-------- Excerpted data --------

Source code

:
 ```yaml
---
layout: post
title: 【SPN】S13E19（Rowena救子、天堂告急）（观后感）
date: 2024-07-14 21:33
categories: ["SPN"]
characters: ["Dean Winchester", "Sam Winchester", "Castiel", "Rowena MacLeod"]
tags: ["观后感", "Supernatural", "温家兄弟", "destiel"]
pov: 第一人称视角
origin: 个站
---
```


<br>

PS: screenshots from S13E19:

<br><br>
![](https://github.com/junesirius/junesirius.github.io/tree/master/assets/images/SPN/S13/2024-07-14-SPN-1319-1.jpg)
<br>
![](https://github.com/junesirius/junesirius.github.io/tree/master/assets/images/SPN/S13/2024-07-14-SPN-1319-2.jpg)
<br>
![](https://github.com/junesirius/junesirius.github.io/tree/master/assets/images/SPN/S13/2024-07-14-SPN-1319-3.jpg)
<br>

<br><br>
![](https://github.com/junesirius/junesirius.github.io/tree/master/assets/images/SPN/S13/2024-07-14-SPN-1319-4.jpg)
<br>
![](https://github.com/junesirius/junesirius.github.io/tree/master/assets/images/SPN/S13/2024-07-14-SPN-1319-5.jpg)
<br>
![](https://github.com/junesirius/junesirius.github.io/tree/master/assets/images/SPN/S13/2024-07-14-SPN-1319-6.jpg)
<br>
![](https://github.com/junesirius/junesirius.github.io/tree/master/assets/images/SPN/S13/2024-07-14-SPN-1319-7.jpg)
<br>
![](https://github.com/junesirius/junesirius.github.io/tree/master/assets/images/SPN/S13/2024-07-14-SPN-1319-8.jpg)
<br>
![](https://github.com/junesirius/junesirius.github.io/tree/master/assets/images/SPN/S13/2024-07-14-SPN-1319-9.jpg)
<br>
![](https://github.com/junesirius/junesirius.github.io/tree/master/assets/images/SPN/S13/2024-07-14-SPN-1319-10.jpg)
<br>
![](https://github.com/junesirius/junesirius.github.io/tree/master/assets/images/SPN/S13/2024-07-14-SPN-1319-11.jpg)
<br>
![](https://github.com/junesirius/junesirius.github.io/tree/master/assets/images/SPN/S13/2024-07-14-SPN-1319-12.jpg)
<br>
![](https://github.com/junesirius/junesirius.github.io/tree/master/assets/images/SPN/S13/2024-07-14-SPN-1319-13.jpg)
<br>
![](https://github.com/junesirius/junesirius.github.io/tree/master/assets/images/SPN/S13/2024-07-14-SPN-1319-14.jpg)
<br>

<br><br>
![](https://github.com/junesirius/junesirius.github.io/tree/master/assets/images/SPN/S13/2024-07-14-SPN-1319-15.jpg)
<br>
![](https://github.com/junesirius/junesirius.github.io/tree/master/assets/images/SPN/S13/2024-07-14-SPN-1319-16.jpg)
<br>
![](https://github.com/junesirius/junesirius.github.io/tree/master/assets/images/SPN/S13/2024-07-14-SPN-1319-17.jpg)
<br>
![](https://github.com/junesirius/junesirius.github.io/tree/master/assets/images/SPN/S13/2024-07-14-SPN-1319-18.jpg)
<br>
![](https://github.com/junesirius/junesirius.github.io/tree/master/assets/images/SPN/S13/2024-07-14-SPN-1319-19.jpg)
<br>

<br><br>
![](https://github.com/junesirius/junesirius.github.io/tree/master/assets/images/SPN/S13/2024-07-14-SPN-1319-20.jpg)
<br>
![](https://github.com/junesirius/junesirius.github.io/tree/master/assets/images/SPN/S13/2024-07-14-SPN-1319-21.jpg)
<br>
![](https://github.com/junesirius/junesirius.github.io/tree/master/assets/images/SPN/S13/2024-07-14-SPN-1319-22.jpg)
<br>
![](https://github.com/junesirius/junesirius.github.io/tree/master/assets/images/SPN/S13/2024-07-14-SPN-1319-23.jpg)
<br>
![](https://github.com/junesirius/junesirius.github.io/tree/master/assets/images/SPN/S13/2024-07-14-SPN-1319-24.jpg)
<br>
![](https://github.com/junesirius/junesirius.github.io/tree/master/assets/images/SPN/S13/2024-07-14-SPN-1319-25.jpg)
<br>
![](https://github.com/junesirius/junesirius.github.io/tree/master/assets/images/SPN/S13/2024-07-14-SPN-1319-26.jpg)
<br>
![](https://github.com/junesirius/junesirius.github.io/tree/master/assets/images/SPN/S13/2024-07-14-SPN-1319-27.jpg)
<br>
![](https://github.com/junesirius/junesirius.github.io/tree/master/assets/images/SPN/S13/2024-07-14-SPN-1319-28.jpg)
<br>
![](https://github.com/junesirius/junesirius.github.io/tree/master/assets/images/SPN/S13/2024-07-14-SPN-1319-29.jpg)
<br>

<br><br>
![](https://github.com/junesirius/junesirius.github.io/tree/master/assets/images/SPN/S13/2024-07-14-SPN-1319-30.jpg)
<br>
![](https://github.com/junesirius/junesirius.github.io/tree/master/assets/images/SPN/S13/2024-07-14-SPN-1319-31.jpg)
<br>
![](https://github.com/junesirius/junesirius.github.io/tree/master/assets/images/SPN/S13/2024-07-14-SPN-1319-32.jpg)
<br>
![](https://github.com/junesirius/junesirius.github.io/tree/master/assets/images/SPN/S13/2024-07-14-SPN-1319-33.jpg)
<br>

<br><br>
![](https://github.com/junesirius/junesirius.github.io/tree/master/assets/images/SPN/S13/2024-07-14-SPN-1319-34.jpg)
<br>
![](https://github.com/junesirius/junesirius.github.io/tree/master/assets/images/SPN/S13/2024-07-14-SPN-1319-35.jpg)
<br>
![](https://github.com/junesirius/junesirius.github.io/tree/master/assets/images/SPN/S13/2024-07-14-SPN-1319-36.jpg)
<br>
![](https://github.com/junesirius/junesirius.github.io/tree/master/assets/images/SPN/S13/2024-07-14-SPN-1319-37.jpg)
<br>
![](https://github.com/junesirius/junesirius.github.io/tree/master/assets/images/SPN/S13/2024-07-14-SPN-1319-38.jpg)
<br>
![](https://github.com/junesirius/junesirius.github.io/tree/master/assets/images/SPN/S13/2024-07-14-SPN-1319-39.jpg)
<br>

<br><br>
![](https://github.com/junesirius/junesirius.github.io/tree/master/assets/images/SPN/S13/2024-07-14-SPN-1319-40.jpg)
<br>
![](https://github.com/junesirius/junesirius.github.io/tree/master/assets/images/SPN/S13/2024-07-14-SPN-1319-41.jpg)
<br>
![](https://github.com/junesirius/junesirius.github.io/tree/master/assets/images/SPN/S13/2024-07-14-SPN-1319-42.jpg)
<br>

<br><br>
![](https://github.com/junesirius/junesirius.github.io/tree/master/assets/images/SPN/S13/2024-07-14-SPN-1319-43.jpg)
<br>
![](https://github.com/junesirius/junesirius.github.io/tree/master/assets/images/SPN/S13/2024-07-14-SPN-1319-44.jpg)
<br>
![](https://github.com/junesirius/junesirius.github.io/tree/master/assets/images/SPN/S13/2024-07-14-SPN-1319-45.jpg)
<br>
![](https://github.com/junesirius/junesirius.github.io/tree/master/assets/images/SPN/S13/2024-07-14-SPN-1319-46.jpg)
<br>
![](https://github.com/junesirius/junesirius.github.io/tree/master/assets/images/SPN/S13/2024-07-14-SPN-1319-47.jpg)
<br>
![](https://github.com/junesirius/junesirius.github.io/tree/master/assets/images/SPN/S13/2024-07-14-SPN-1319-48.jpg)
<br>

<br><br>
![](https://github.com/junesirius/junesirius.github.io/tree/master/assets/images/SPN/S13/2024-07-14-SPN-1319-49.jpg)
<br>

--------

Task to complete
Transcribe the data above in full, keeping every word as it is.

Answer box
Source code

:
 ```yaml
---
layout: post
title: 【SPN】S13E19（Rowena救子、天堂告急）（观后感）
date: 2024-07-14 21:33
categories: ["SPN"]
characters: ["Dean Winchester", "Sam Winchester", "Castiel", "Rowena MacLeod"]
tags: ["观后感", "Supernatural", "温家兄弟", "destiel"]
pov: 第一人称视角
origin: 个站
---
```


<br>

PS: screenshots from S13E19:

<br><br>
![](https://github.com/junesirius/junesirius.github.io/tree/master/assets/images/SPN/S13/2024-07-14-SPN-1319-1.jpg)
<br>
![](https://github.com/junesirius/junesirius.github.io/tree/master/assets/images/SPN/S13/2024-07-14-SPN-1319-2.jpg)
<br>
![](https://github.com/junesirius/junesirius.github.io/tree/master/assets/images/SPN/S13/2024-07-14-SPN-1319-3.jpg)
<br>

<br><br>
![](https://github.com/junesirius/junesirius.github.io/tree/master/assets/images/SPN/S13/2024-07-14-SPN-1319-4.jpg)
<br>
![](https://github.com/junesirius/junesirius.github.io/tree/master/assets/images/SPN/S13/2024-07-14-SPN-1319-5.jpg)
<br>
![](https://github.com/junesirius/junesirius.github.io/tree/master/assets/images/SPN/S13/2024-07-14-SPN-1319-6.jpg)
<br>
![](https://github.com/junesirius/junesirius.github.io/tree/master/assets/images/SPN/S13/2024-07-14-SPN-1319-7.jpg)
<br>
![](https://github.com/junesirius/junesirius.github.io/tree/master/assets/images/SPN/S13/2024-07-14-SPN-1319-8.jpg)
<br>
![](https://github.com/junesirius/junesirius.github.io/tree/master/assets/images/SPN/S13/2024-07-14-SPN-1319-9.jpg)
<br>
![](https://github.com/junesirius/junesirius.github.io/tree/master/assets/images/SPN/S13/2024-07-14-SPN-1319-10.jpg)
<br>
![](https://github.com/junesirius/junesirius.github.io/tree/master/assets/images/SPN/S13/2024-07-14-SPN-1319-11.jpg)
<br>
![](https://github.com/junesirius/junesirius.github.io/tree/master/assets/images/SPN/S13/2024-07-14-SPN-1319-12.jpg)
<br>
![](https://github.com/junesirius/junesirius.github.io/tree/master/assets/images/SPN/S13/2024-07-14-SPN-1319-13.jpg)
<br>
![](https://github.com/junesirius/junesirius.github.io/tree/master/assets/images/SPN/S13/2024-07-14-SPN-1319-14.jpg)
<br>

<br><br>
![](https://github.com/junesirius/junesirius.github.io/tree/master/assets/images/SPN/S13/2024-07-14-SPN-1319-15.jpg)
<br>
![](https://github.com/junesirius/junesirius.github.io/tree/master/assets/images/SPN/S13/2024-07-14-SPN-1319-16.jpg)
<br>
![](https://github.com/junesirius/junesirius.github.io/tree/master/assets/images/SPN/S13/2024-07-14-SPN-1319-17.jpg)
<br>
![](https://github.com/junesirius/junesirius.github.io/tree/master/assets/images/SPN/S13/2024-07-14-SPN-1319-18.jpg)
<br>
![](https://github.com/junesirius/junesirius.github.io/tree/master/assets/images/SPN/S13/2024-07-14-SPN-1319-19.jpg)
<br>

<br><br>
![](https://github.com/junesirius/junesirius.github.io/tree/master/assets/images/SPN/S13/2024-07-14-SPN-1319-20.jpg)
<br>
![](https://github.com/junesirius/junesirius.github.io/tree/master/assets/images/SPN/S13/2024-07-14-SPN-1319-21.jpg)
<br>
![](https://github.com/junesirius/junesirius.github.io/tree/master/assets/images/SPN/S13/2024-07-14-SPN-1319-22.jpg)
<br>
![](https://github.com/junesirius/junesirius.github.io/tree/master/assets/images/SPN/S13/2024-07-14-SPN-1319-23.jpg)
<br>
![](https://github.com/junesirius/junesirius.github.io/tree/master/assets/images/SPN/S13/2024-07-14-SPN-1319-24.jpg)
<br>
![](https://github.com/junesirius/junesirius.github.io/tree/master/assets/images/SPN/S13/2024-07-14-SPN-1319-25.jpg)
<br>
![](https://github.com/junesirius/junesirius.github.io/tree/master/assets/images/SPN/S13/2024-07-14-SPN-1319-26.jpg)
<br>
![](https://github.com/junesirius/junesirius.github.io/tree/master/assets/images/SPN/S13/2024-07-14-SPN-1319-27.jpg)
<br>
![](https://github.com/junesirius/junesirius.github.io/tree/master/assets/images/SPN/S13/2024-07-14-SPN-1319-28.jpg)
<br>
![](https://github.com/junesirius/junesirius.github.io/tree/master/assets/images/SPN/S13/2024-07-14-SPN-1319-29.jpg)
<br>

<br><br>
![](https://github.com/junesirius/junesirius.github.io/tree/master/assets/images/SPN/S13/2024-07-14-SPN-1319-30.jpg)
<br>
![](https://github.com/junesirius/junesirius.github.io/tree/master/assets/images/SPN/S13/2024-07-14-SPN-1319-31.jpg)
<br>
![](https://github.com/junesirius/junesirius.github.io/tree/master/assets/images/SPN/S13/2024-07-14-SPN-1319-32.jpg)
<br>
![](https://github.com/junesirius/junesirius.github.io/tree/master/assets/images/SPN/S13/2024-07-14-SPN-1319-33.jpg)
<br>

<br><br>
![](https://github.com/junesirius/junesirius.github.io/tree/master/assets/images/SPN/S13/2024-07-14-SPN-1319-34.jpg)
<br>
![](https://github.com/junesirius/junesirius.github.io/tree/master/assets/images/SPN/S13/2024-07-14-SPN-1319-35.jpg)
<br>
![](https://github.com/junesirius/junesirius.github.io/tree/master/assets/images/SPN/S13/2024-07-14-SPN-1319-36.jpg)
<br>
![](https://github.com/junesirius/junesirius.github.io/tree/master/assets/images/SPN/S13/2024-07-14-SPN-1319-37.jpg)
<br>
![](https://github.com/junesirius/junesirius.github.io/tree/master/assets/images/SPN/S13/2024-07-14-SPN-1319-38.jpg)
<br>
![](https://github.com/junesirius/junesirius.github.io/tree/master/assets/images/SPN/S13/2024-07-14-SPN-1319-39.jpg)
<br>

<br><br>
![](https://github.com/junesirius/junesirius.github.io/tree/master/assets/images/SPN/S13/2024-07-14-SPN-1319-40.jpg)
<br>
![](https://github.com/junesirius/junesirius.github.io/tree/master/assets/images/SPN/S13/2024-07-14-SPN-1319-41.jpg)
<br>
![](https://github.com/junesirius/junesirius.github.io/tree/master/assets/images/SPN/S13/2024-07-14-SPN-1319-42.jpg)
<br>

<br><br>
![](https://github.com/junesirius/junesirius.github.io/tree/master/assets/images/SPN/S13/2024-07-14-SPN-1319-43.jpg)
<br>
![](https://github.com/junesirius/junesirius.github.io/tree/master/assets/images/SPN/S13/2024-07-14-SPN-1319-44.jpg)
<br>
![](https://github.com/junesirius/junesirius.github.io/tree/master/assets/images/SPN/S13/2024-07-14-SPN-1319-45.jpg)
<br>
![](https://github.com/junesirius/junesirius.github.io/tree/master/assets/images/SPN/S13/2024-07-14-SPN-1319-46.jpg)
<br>
![](https://github.com/junesirius/junesirius.github.io/tree/master/assets/images/SPN/S13/2024-07-14-SPN-1319-47.jpg)
<br>
![](https://github.com/junesirius/junesirius.github.io/tree/master/assets/images/SPN/S13/2024-07-14-SPN-1319-48.jpg)
<br>

<br><br>
![](https://github.com/junesirius/junesirius.github.io/tree/master/assets/images/SPN/S13/2024-07-14-SPN-1319-49.jpg)
<br>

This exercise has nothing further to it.